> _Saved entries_
*-*-*

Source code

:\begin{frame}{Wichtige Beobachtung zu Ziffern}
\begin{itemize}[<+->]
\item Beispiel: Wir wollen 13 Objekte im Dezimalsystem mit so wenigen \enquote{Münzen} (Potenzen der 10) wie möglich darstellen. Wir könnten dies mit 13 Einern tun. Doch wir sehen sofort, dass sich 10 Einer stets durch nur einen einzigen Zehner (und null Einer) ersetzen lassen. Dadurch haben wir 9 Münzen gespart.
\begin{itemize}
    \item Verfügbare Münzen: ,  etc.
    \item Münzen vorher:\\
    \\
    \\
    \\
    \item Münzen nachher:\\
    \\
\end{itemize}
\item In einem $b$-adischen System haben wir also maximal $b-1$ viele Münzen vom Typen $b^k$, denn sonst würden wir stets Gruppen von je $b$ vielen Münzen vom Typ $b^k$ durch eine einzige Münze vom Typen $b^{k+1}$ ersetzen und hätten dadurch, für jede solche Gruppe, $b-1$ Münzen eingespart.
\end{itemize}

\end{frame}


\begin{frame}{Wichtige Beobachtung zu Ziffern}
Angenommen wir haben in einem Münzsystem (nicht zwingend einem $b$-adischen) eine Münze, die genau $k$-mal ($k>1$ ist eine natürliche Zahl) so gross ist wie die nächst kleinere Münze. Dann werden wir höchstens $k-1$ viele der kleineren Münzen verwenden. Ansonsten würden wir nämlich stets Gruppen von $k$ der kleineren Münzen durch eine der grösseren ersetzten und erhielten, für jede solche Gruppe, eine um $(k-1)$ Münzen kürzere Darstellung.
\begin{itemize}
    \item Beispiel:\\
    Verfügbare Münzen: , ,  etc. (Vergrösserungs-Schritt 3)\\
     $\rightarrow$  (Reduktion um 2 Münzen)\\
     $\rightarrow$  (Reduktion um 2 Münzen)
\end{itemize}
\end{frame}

*-*-*

> _What you will do_
Copy each line in the entries above where "rightarrow" turns up.

> _Expected answer_
     $\rightarrow$  (Reduktion um 2 Münzen)\\
     $\rightarrow$  (Reduktion um 2 Münzen)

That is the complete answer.